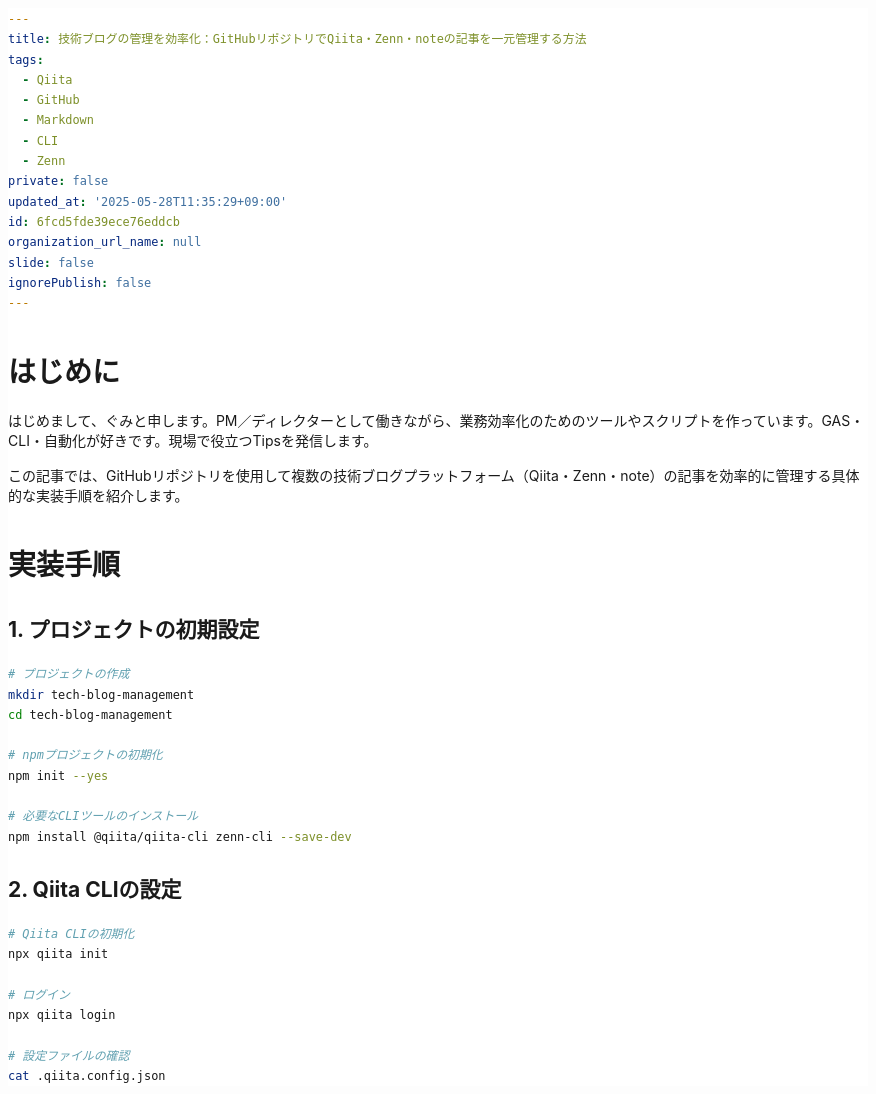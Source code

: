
 ```yaml
---
title: 技術ブログの管理を効率化：GitHubリポジトリでQiita・Zenn・noteの記事を一元管理する方法
tags:
  - Qiita
  - GitHub
  - Markdown
  - CLI
  - Zenn
private: false
updated_at: '2025-05-28T11:35:29+09:00'
id: 6fcd5fde39ece76eddcb
organization_url_name: null
slide: false
ignorePublish: false
---
```


# はじめに

はじめまして、ぐみと申します。PM／ディレクターとして働きながら、業務効率化のためのツールやスクリプトを作っています。GAS・CLI・自動化が好きです。現場で役立つTipsを発信します。

この記事では、GitHubリポジトリを使用して複数の技術ブログプラットフォーム（Qiita・Zenn・note）の記事を効率的に管理する具体的な実装手順を紹介します。

# 実装手順

## 1. プロジェクトの初期設定

```bash
# プロジェクトの作成
mkdir tech-blog-management
cd tech-blog-management

# npmプロジェクトの初期化
npm init --yes

# 必要なCLIツールのインストール
npm install @qiita/qiita-cli zenn-cli --save-dev
```

## 2. Qiita CLIの設定

```bash
# Qiita CLIの初期化
npx qiita init

# ログイン
npx qiita login

# 設定ファイルの確認
cat .qiita.config.json
```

TO DO:
A word-for-word copy of the listing is needed. It must not include the pictures.

THE COMPLETED TASK:
Source code

:
 ```yaml
---
title: 技術ブログの管理を効率化：GitHubリポジトリでQiita・Zenn・noteの記事を一元管理する方法
tags:
  - Qiita
  - GitHub
  - Markdown
  - CLI
  - Zenn
private: false
updated_at: '2025-05-28T11:35:29+09:00'
id: 6fcd5fde39ece76eddcb
organization_url_name: null
slide: false
ignorePublish: false
---
```


# はじめに

はじめまして、ぐみと申します。PM／ディレクターとして働きながら、業務効率化のためのツールやスクリプトを作っています。GAS・CLI・自動化が好きです。現場で役立つTipsを発信します。

この記事では、GitHubリポジトリを使用して複数の技術ブログプラットフォーム（Qiita・Zenn・note）の記事を効率的に管理する具体的な実装手順を紹介します。

# 実装手順

## 1. プロジェクトの初期設定

```bash
# プロジェクトの作成
mkdir tech-blog-management
cd tech-blog-management

# npmプロジェクトの初期化
npm init --yes

# 必要なCLIツールのインストール
npm install @qiita/qiita-cli zenn-cli --save-dev
```

## 2. Qiita CLIの設定

```bash
# Qiita CLIの初期化
npx qiita init

# ログイン
npx qiita login

# 設定ファイルの確認
cat .qiita.config.json
```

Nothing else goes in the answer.